Cash flow is the lifeblood of any business. If you were able to gather a group of business owners into a room together and ask them what one thing they would need in order to make their business successful you would undoubtedly get some different answers. One person might say that they need a good location, or effective marketing, or a product that is in high demand. All of these answers would be correct. But there is one thing that is essential in order for a business to be successful that they would all agree on. That is that they need available cash. Cash is like gasoline to an automobile. You need enough fuel in the gas tank in order to get the car started, and you need to keep enough in the tank in order to keep the car running (Cash 2015). Even a company that is shown to be profitable according to accounting standards can go under if there isn't enough cash on hand to pay bills.
Every year all publicly traded companies have to declare where they have cash coming in and where they have cash going out. Businesses do this in a separate section of their 10-K. This section is called the Statement of Cash flows. A Statement of Cash Flows is broken up into three main sections. These sections are cash flows from Operating Activities, cash flows from Investing activities, and cash flows from financing activities. The Operating Activities section measures the cash used or provided by a company's normal operations. The Investing Activities section catalogs all the money spent or earned by the buying and selling of income producing assets. The Financing Activities section gauges the flow of money between a company and its creditors (The Essentials 2105). The following paper will contain an analysis of Sears Holding Corporations Statement of Cash flows, and it will attempt to identify the major areas where Sears has money coming and money going out.

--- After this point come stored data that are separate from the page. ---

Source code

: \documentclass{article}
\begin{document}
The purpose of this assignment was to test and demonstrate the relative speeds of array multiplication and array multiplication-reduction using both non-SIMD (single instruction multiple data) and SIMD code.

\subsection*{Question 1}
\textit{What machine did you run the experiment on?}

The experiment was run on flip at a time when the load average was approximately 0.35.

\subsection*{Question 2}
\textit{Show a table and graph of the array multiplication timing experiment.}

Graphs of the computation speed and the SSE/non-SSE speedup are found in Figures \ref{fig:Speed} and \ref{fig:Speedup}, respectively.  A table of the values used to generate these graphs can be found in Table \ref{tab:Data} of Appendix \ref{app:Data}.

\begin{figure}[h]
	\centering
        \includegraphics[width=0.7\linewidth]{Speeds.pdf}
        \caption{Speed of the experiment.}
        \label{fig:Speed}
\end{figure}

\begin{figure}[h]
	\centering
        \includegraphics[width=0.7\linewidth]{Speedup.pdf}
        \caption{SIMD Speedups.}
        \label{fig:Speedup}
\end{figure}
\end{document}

As with most other areas of Sears Holding Corporation’s financial statements there was a net loss posted on the Statement of Cash Flows. For the years of 2012, 2013, and 2014 Sears Holding Corporation posted a net loss of $1 billion, $1.1 billion, and $1.8 billion dollars respectively. These are huge losses and they most likely go back many years farther than 2012. There have been multiple areas where Sears has posted a net loss over the last couple of years. These areas are spread out among the operating, financing, and investing activities. The largest losses for the operating activities came in deferred taxes ($719 mill), merchandise payable ($528 mill), and pension and post retirement plan contribution ($450 mill). The deferred taxes are shown on the Statement of Cash flows because Sears has chosen to use the indirect method. When using this method any increase in a deferred tax asset or decrease in a deferred tax liability is subtracted as part of adjustments to net income (How Deferred 2015). Since Sears is a retailer it is easy to see how their merchandise payable would be so high. They have to purchase goods in order to sell them to their customers. The pension and post retirement benefits are being paid out to employees who were hired prior to 2004. According to Crean (2006), “Sears froze its pension as of Jan. 1. But in 2004, before its merger with Kmart Corp., Sears stopped offering pensions to new workers and cut off existing employees below age 40 from building benefits.” The areas where Sears had the highest positive cash inflows were Merchandise Inventories and Deferred tax valuation allowance, which were about $1.1 billion and $840 million respectively.